A Isabel Xavier, para nos falar de “Tristana” e de Buñuel, transporta-nos primeiro ao ambiente envolvente de hábitos familiares, às Caldas da Rainha da sua juventude, as salas de cinema Teatro Pinheiro Chagas ou Salão Ibéria e com habilidade mostra-nos como não consegue ver a Cidade à noite actualmente, devido à falta de iluminação pública…
O seu texto tem uma citação a como nós na juventude começamos a partir para a tentativa do ser “intelectual”, de que gosto bastante: “Da adolescência, nada surge a meus olhos como uma perda a não ser os filmes, a rotina da ida ao cinema e das acaloradas discussões que a seguir tínhamos sobre o filme recém-visto. Todos muito “intelectuais”, ou com pretensões a sê-lo, o que em si mesmo não é mal, pelo contrário, queríamos ser mais do que éramos e “trabalhávamos” para isso.
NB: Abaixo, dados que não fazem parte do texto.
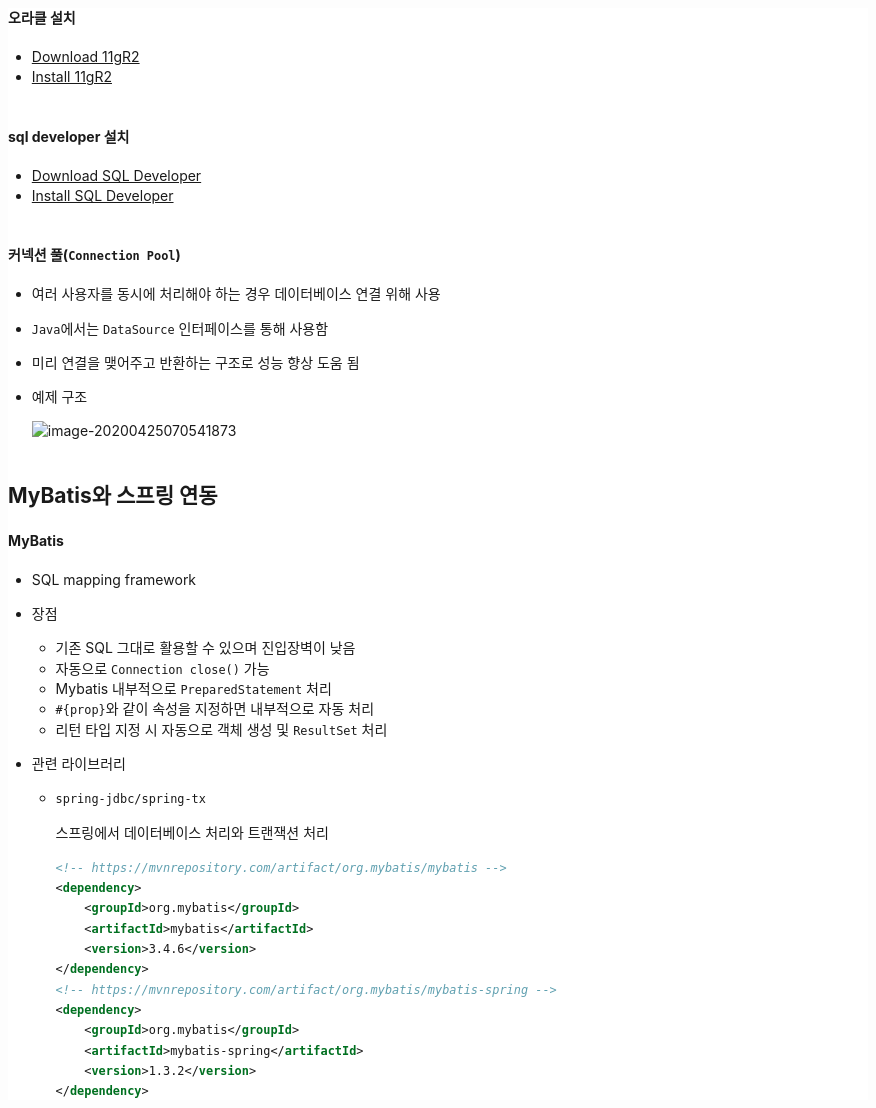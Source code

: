 #### 오라클 설치

- [Download 11gR2](https://www.oracle.com/database/technologies/112010-win64soft.html) 
- [Install 11gR2](https://recollectionis.tistory.com/160)

#

#### sql developer 설치

- [Download SQL Developer](https://www.oracle.com/tools/downloads/sqldev-downloads.html) 
- [Install SQL Developer](https://copycoding.tistory.com/209)

#

#### 커넥션 풀(`Connection Pool`)

- 여러 사용자를 동시에 처리해야 하는 경우 데이터베이스 연결 위해 사용

- `Java`에서는 `DataSource` 인터페이스를 통해 사용함

- 미리 연결을 맺어주고 반환하는 구조로 성능 향상 도움 됨

- 예제 구조

  ![image-20200425070541873](C:\Users\yegyo\AppData\Roaming\Typora\typora-user-images\image-20200425070541873.png)

#

## MyBatis와 스프링 연동

#### MyBatis

- SQL mapping framework

- 장점

  - 기존 SQL 그대로 활용할 수 있으며 진입장벽이 낮음
  - 자동으로 `Connection close()` 가능
  - Mybatis 내부적으로 `PreparedStatement` 처리
  - `#{prop}`와 같이 속성을 지정하면 내부적으로 자동 처리
  - 리턴 타입 지정 시 자동으로 객체 생성 및 `ResultSet` 처리

- 관련 라이브러리

  - `spring-jdbc/spring-tx`

    스프링에서 데이터베이스 처리와 트랜잭션 처리

    ```xml
    <!-- https://mvnrepository.com/artifact/org.mybatis/mybatis -->
    <dependency>
        <groupId>org.mybatis</groupId>
        <artifactId>mybatis</artifactId>
        <version>3.4.6</version>
    </dependency>
    <!-- https://mvnrepository.com/artifact/org.mybatis/mybatis-spring -->
    <dependency>
        <groupId>org.mybatis</groupId>
        <artifactId>mybatis-spring</artifactId>
        <version>1.3.2</version>
    </dependency>
    ```
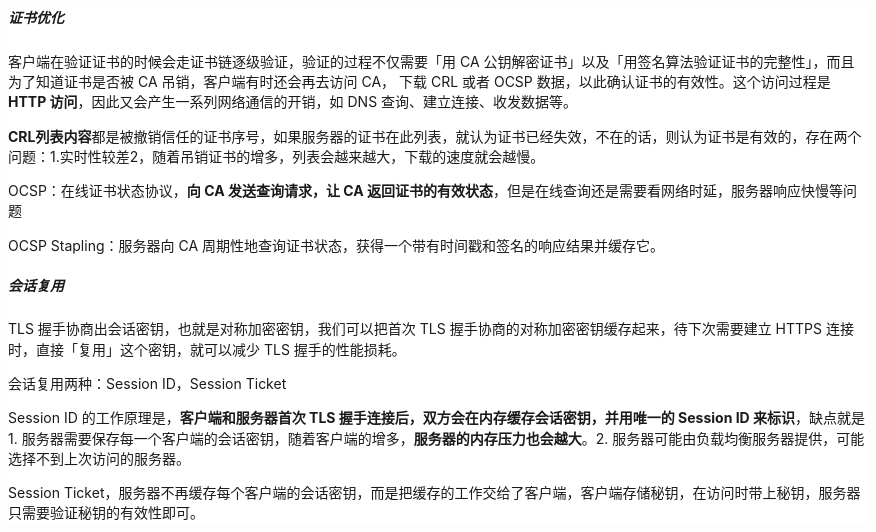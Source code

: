 ##### 证书优化

客户端在验证证书的时候会走证书链逐级验证，验证的过程不仅需要「用 CA 公钥解密证书」以及「用签名算法验证证书的完整性」，而且为了知道证书是否被 CA 吊销，客户端有时还会再去访问 CA， 下载 CRL 或者 OCSP 数据，以此确认证书的有效性。这个访问过程是 **HTTP 访问**，因此又会产生一系列网络通信的开销，如 DNS 查询、建立连接、收发数据等。

**CRL列表内容**都是被撤销信任的证书序号，如果服务器的证书在此列表，就认为证书已经失效，不在的话，则认为证书是有效的，存在两个问题：1.实时性较差2，随着吊销证书的增多，列表会越来越大，下载的速度就会越慢。

OCSP：在线证书状态协议，**向 CA 发送查询请求，让 CA 返回证书的有效状态**，但是在线查询还是需要看网络时延，服务器响应快慢等问题

OCSP Stapling：服务器向 CA 周期性地查询证书状态，获得一个带有时间戳和签名的响应结果并缓存它。



##### 会话复用

TLS 握手协商出会话密钥，也就是对称加密密钥，我们可以把首次 TLS 握手协商的对称加密密钥缓存起来，待下次需要建立 HTTPS 连接时，直接「复用」这个密钥，就可以减少 TLS 握手的性能损耗。

会话复用两种：Session ID，Session Ticket

Session ID 的工作原理是，**客户端和服务器首次 TLS 握手连接后，双方会在内存缓存会话密钥，并用唯一的 Session ID 来标识**，缺点就是1. 服务器需要保存每一个客户端的会话密钥，随着客户端的增多，**服务器的内存压力也会越大**。2. 服务器可能由负载均衡服务器提供，可能选择不到上次访问的服务器。

 Session Ticket，服务器不再缓存每个客户端的会话密钥，而是把缓存的工作交给了客户端，客户端存储秘钥，在访问时带上秘钥，服务器只需要验证秘钥的有效性即可。
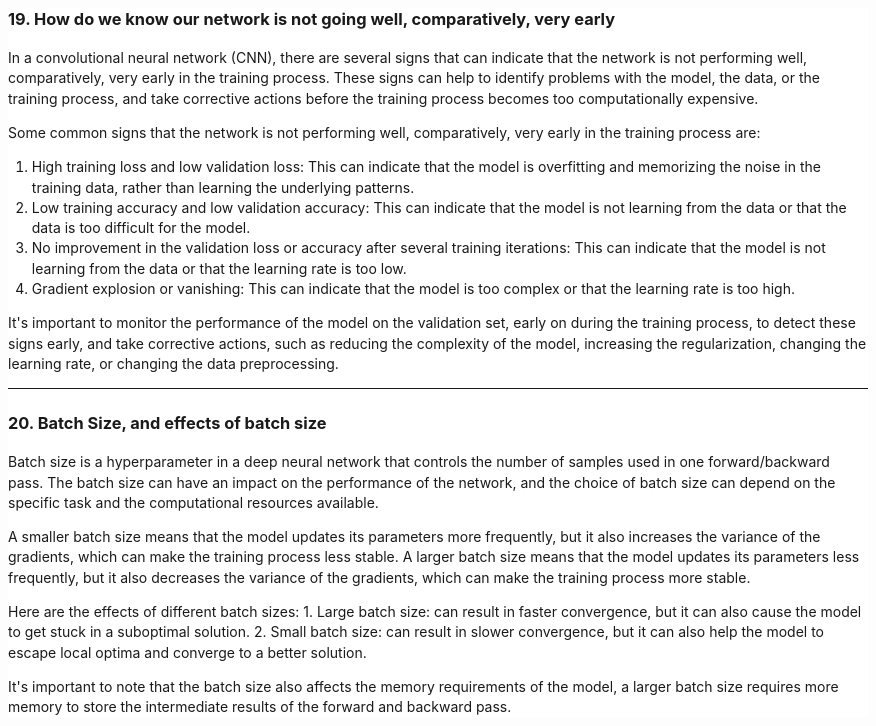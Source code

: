 
### 19. How do we know our network is not going well, comparatively, very early
In a convolutional neural network (CNN), there are several signs that can indicate that the network is not performing well, comparatively, very early in the training process. These signs can help to identify problems with the model, the data, or the training process, and take corrective actions before the training process becomes too computationally expensive.

Some common signs that the network is not performing well, comparatively, very early in the training process are:

1. High training loss and low validation loss: This can indicate that the model is overfitting and memorizing the noise in the training data, rather than learning the underlying patterns.
2. Low training accuracy and low validation accuracy: This can indicate that the model is not learning from the data or that the data is too difficult for the model.
3. No improvement in the validation loss or accuracy after several training iterations: This can indicate that the model is not learning from the data or that the learning rate is too low.
4. Gradient explosion or vanishing: This can indicate that the model is too complex or that the learning rate is too high.
	
It's important to monitor the performance of the model on the validation set, early on during the training process, to detect these signs early, and take corrective actions, such as reducing the complexity of the model, increasing the regularization, changing the learning rate, or changing the data preprocessing.

---

### 20. Batch Size, and effects of batch size

Batch size is a hyperparameter in a deep neural network that controls the number of samples used in one forward/backward pass. The batch size can have an impact on the performance of the network, and the choice of batch size can depend on the specific task and the computational resources available.

A smaller batch size means that the model updates its parameters more frequently, but it also increases the variance of the gradients, which can make the training process less stable. A larger batch size means that the model updates its parameters less frequently, but it also decreases the variance of the gradients, which can make the training process more stable.

Here are the effects of different batch sizes:
	1. Large batch size: can result in faster convergence, but it can also cause the model to get stuck in a suboptimal solution.
	2. Small batch size: can result in slower convergence, but it can also help the model to escape local optima and converge to a better solution.
	
It's important to note that the batch size also affects the memory requirements of the model, a larger batch size requires more memory to store the intermediate results of the forward and backward pass.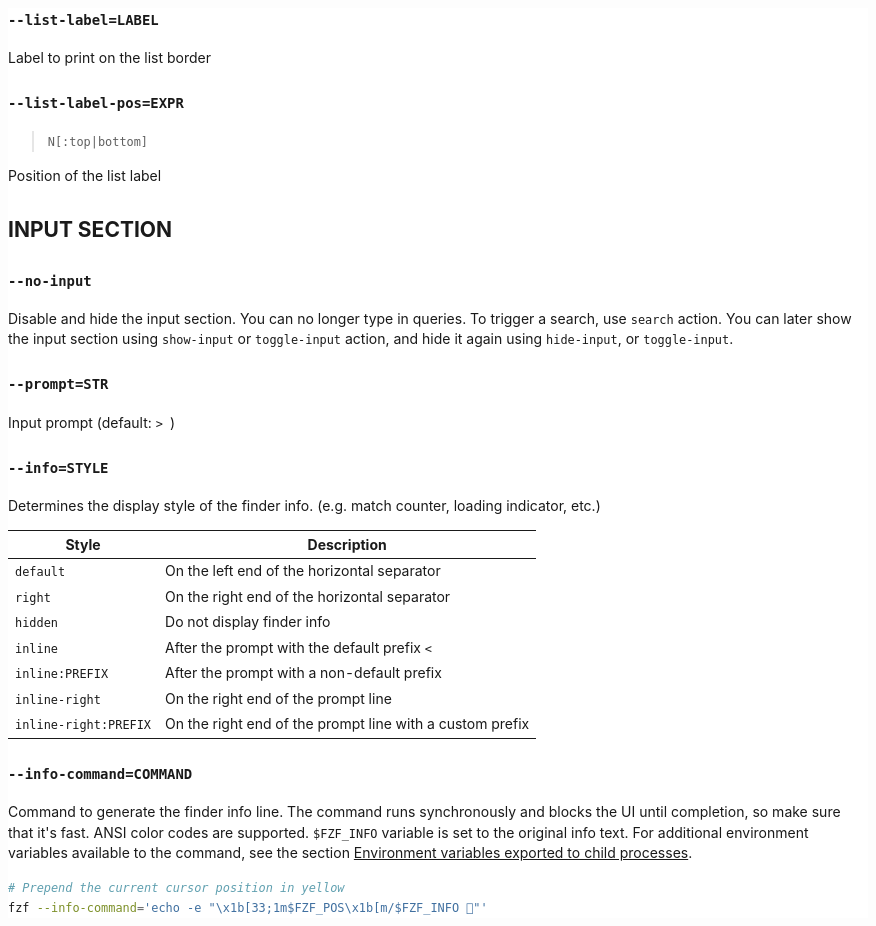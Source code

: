 ### `--list-label=LABEL`

Label to print on the list border

### `--list-label-pos=EXPR`

> `N[:top|bottom]`

Position of the list label

## INPUT SECTION

### `--no-input`

Disable and hide the input section. You can no longer type in queries. To
trigger a search, use `search` action. You can later show the input section
using `show-input` or `toggle-input` action, and hide it again using
`hide-input`, or `toggle-input`.

### `--prompt=STR`
Input prompt (default: `> `)

### `--info=STYLE`

Determines the display style of the finder info. (e.g. match counter, loading
indicator, etc.)

| Style                 | Description                                              |
| ---                   | ---                                                      |
| `default`             | On the left end of the horizontal separator              |
| `right`               | On the right end of the horizontal separator             |
| `hidden`              | Do not display finder info                               |
| `inline`              | After the prompt with the default prefix ` < `           |
| `inline:PREFIX`       | After the prompt with a non-default prefix               |
| `inline-right`        | On the right end of the prompt line                      |
| `inline-right:PREFIX` | On the right end of the prompt line with a custom prefix |

### `--info-command=COMMAND`

Command to generate the finder info line. The command runs synchronously and
blocks the UI until completion, so make sure that it's fast. ANSI color codes
are supported. `$FZF_INFO` variable is set to the original info text.
For additional environment variables available to the command, see the section
[Environment variables exported to child processes](#environment-variables-exported-to-child-processes).

```sh
# Prepend the current cursor position in yellow
fzf --info-command='echo -e "\x1b[33;1m$FZF_POS\x1b[m/$FZF_INFO 💛"'
```
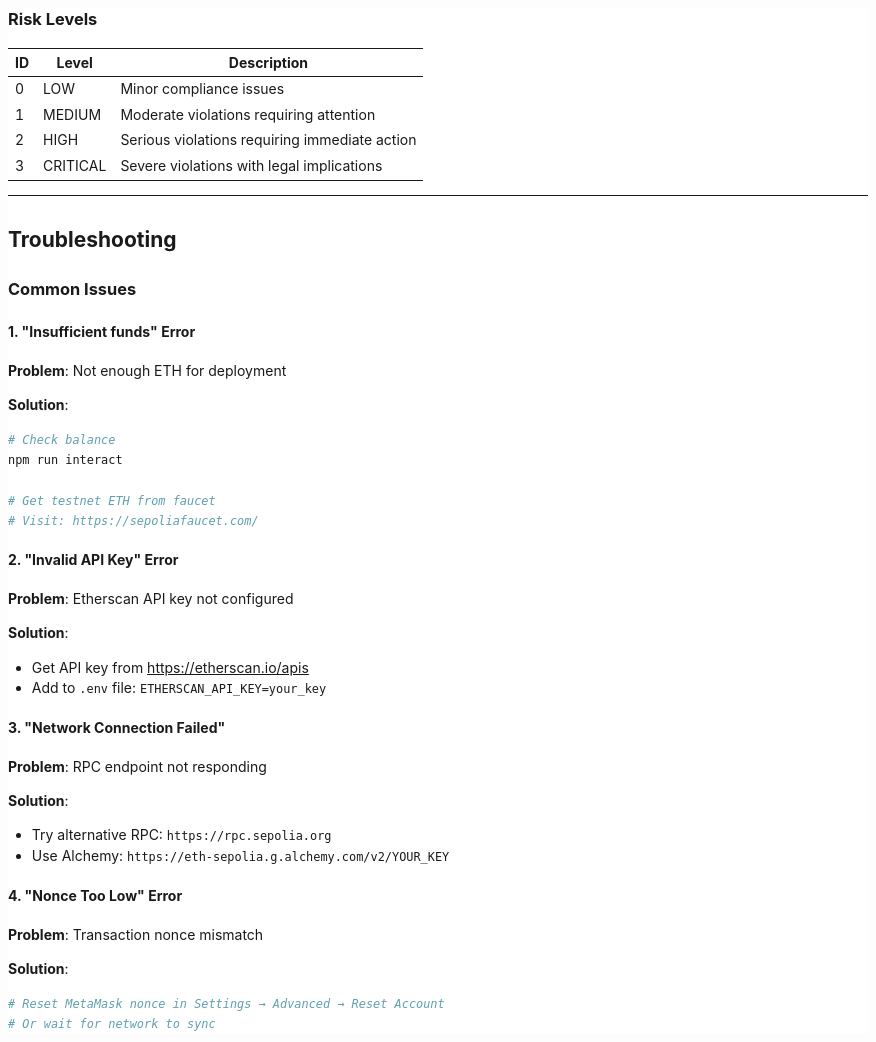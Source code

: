 ### Risk Levels

| ID | Level | Description |
|----|-------|-------------|
| 0 | LOW | Minor compliance issues |
| 1 | MEDIUM | Moderate violations requiring attention |
| 2 | HIGH | Serious violations requiring immediate action |
| 3 | CRITICAL | Severe violations with legal implications |

---

## Troubleshooting

### Common Issues

#### 1. "Insufficient funds" Error

**Problem**: Not enough ETH for deployment

**Solution**:
```bash
# Check balance
npm run interact

# Get testnet ETH from faucet
# Visit: https://sepoliafaucet.com/
```

#### 2. "Invalid API Key" Error

**Problem**: Etherscan API key not configured

**Solution**:
- Get API key from https://etherscan.io/apis
- Add to `.env` file: `ETHERSCAN_API_KEY=your_key`

#### 3. "Network Connection Failed"

**Problem**: RPC endpoint not responding

**Solution**:
- Try alternative RPC: `https://rpc.sepolia.org`
- Use Alchemy: `https://eth-sepolia.g.alchemy.com/v2/YOUR_KEY`

#### 4. "Nonce Too Low" Error

**Problem**: Transaction nonce mismatch

**Solution**:
```bash
# Reset MetaMask nonce in Settings → Advanced → Reset Account
# Or wait for network to sync
```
Era uma atmosfera, uma vivência, bem giras”, pois parece-me o mesmo ter-se passado comigo…Outra realidade está nos realizadores que mais a marcaram no cinema que via, filmes de Fellini, de Ingmar Bergman, de François Truffaut, de Buñuel, etc."
Todos eles marcaram na 7ª arte uma época que ainda hoje é recordada.Não vi o filme “Tristana”, mas vi outros filmes de Buñuel, tal como o «Charme Discreto da Burguesia», que senão me engano ganhou um Óscar e outros filmes dos quais recordo o conteúdo mas não nome.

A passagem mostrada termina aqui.